A propósito de las artes visuales, tengo a bien iluminar una singular coincidencia. En Libros raros y de uso (Casa Vacía, 2023), Jorge Enrique Lage se explaya ubicando en su novela a una artista visual y sus obras de arte. Hay una diferencia sustancial en el contenido y el discurso de las obras de arte que Raúl crea / exhibe en su novela con respecto a las de la novela de Lage. Jorge Enrique es ladinamente político. Política cultural, la política de las artes, y la política del mercado. Desde la ficción incluso podrían instaurarse en el mercado del arte contemporáneo, solo necesitan del galerista dispuesto a esa subversión / invención / inversión, a fin de cuentas, se trata de otorgarle un nuevo significado a un proceso tan arduo como disecar un tiburón blanco sin que pierda su capacidad intimidatoria, esa atroz pátina de vida, y meterlo luego en una pecera.

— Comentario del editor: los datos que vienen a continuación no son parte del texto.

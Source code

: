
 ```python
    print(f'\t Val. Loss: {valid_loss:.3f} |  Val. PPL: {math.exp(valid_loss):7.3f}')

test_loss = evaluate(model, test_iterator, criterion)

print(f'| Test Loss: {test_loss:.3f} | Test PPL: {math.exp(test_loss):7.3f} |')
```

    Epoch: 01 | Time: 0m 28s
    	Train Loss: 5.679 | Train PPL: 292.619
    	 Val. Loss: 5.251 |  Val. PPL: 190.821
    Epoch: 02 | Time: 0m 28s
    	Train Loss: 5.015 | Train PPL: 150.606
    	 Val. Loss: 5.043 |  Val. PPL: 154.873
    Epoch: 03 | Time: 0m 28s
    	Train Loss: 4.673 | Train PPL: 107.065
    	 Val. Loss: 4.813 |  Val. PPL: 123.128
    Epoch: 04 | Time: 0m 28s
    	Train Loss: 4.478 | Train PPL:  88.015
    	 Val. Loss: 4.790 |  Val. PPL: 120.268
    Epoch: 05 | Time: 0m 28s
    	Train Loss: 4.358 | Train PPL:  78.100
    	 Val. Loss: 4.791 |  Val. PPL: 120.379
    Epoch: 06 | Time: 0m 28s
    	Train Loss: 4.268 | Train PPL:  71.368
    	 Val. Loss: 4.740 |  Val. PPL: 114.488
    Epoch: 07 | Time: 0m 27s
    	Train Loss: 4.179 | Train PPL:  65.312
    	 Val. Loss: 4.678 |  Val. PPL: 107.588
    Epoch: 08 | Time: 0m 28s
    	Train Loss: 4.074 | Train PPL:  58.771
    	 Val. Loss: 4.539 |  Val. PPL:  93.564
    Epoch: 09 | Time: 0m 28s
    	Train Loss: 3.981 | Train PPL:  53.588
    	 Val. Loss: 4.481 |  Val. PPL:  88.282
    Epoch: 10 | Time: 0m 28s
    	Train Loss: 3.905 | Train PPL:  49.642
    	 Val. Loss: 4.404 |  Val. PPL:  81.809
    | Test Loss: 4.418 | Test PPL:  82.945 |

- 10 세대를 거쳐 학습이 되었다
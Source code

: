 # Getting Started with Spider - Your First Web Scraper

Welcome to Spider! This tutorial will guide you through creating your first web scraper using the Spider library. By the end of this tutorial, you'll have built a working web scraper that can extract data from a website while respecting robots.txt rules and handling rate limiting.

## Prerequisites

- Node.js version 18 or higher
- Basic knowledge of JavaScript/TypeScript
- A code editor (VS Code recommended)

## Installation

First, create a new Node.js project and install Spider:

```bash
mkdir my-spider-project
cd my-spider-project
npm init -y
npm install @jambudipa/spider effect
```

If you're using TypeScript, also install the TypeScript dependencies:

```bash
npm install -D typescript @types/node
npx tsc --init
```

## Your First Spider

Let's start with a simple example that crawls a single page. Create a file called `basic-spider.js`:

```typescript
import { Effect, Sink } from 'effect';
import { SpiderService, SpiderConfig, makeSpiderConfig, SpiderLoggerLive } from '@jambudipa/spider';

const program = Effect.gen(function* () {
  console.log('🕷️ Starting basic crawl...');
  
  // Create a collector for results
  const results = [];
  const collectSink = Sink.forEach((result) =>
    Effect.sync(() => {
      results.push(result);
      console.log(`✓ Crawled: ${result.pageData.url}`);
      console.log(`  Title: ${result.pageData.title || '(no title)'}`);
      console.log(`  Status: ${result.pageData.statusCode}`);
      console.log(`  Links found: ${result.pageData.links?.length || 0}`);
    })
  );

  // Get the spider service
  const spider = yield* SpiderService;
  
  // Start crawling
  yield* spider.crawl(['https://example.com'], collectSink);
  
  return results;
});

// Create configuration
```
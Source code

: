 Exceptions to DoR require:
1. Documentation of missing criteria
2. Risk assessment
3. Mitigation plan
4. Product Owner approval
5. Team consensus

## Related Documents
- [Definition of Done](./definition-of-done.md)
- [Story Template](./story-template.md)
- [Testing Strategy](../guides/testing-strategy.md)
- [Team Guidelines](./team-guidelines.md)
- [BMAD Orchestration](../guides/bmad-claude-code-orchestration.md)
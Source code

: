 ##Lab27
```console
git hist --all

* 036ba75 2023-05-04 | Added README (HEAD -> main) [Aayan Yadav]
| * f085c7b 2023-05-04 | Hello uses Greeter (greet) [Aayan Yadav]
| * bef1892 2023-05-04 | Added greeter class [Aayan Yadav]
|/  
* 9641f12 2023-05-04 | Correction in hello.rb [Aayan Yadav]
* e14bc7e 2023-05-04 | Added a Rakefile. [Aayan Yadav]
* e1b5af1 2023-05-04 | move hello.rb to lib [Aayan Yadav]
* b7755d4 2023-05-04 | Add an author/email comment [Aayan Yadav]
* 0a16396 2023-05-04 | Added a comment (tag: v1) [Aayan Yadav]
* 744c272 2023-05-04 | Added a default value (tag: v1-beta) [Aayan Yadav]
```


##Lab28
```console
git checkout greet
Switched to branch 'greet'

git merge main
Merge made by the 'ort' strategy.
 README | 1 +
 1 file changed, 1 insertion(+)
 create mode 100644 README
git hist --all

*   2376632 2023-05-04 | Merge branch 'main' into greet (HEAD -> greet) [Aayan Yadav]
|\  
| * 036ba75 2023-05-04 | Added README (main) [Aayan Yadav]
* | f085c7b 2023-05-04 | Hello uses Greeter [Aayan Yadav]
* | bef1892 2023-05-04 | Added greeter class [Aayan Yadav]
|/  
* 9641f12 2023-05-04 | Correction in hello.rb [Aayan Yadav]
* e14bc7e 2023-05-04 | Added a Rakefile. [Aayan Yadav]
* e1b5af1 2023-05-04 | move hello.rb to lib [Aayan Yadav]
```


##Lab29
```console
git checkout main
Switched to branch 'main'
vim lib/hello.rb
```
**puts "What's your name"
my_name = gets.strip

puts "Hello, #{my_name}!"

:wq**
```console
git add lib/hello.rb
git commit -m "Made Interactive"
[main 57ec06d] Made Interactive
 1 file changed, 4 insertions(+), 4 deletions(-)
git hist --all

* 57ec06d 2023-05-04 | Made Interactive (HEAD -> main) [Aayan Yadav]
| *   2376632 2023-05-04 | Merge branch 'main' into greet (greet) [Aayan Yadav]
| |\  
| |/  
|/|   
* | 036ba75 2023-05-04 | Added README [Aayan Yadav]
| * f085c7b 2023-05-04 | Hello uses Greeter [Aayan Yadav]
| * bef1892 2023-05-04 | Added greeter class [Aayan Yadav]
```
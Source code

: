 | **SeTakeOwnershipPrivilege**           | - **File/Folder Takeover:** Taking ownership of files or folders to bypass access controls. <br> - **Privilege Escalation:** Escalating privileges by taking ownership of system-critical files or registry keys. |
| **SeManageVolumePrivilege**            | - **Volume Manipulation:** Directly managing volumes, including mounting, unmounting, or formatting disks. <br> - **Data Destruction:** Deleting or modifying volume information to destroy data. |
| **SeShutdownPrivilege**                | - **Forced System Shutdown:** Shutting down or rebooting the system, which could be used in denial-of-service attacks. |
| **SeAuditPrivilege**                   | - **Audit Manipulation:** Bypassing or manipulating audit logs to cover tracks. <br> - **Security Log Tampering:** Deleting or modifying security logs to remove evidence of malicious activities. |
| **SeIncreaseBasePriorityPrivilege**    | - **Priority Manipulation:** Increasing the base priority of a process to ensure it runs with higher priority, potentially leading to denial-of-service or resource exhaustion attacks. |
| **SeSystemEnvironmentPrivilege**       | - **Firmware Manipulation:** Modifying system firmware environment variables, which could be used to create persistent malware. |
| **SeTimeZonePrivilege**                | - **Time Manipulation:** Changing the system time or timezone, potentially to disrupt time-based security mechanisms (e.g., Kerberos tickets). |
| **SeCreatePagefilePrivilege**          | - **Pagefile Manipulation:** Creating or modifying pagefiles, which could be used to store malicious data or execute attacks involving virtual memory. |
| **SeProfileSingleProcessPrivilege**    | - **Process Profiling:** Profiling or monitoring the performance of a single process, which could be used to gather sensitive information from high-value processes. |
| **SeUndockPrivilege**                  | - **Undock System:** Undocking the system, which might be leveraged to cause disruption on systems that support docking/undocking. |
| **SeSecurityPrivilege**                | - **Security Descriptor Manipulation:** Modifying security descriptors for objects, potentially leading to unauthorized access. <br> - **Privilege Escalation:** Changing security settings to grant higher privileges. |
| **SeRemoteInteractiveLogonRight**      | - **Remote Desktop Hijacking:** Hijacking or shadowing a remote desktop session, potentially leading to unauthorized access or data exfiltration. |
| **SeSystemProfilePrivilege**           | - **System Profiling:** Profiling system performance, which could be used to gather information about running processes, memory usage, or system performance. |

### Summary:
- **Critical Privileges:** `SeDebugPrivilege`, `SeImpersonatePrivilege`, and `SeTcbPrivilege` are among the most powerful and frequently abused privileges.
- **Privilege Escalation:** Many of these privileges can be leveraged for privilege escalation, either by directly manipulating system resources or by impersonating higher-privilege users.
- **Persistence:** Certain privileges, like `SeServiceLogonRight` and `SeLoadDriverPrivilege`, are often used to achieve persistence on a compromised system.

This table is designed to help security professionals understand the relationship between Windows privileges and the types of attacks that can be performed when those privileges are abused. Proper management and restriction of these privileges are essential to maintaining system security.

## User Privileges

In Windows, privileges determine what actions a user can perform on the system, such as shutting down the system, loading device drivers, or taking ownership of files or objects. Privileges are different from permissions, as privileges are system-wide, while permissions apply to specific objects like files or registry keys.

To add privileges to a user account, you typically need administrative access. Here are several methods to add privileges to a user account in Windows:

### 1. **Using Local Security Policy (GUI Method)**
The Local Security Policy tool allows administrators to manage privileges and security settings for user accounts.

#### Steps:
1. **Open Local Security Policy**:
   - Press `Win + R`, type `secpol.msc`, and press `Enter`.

Tras valorar en qué medida ese Ahmel personaje en la novela de Raúl es el que ahora escribe este texto crítico, lo cual me lleva a preguntar cuánto de Flores Iriarte contiene ese narrador del libro que confesará el alto valor de Ye en su vida –¿un guiño a la escritora Yeney de Armas?–, he dejado para el final el capítulo que cierra la novela. En “La noche”, cuando ya parecía que el delirio seguiría campeando por su respeto, Raúl ejecuta un ejercicio de distanciamiento, desplazamiento. O de enroque y contención. Allí revela las reglas internas de ese mundo que ha creado, del cataclismo al que lo ha sometido, y de las reglas de ese pequeño gran universo de ficción que ha narrado sin disminución de tamaño. De ellas nos dice el autor: son “las imposibilidades de la ficción para después permanecer en silencio un silencio ofendido y orgulloso, pleno de intertextualidades”.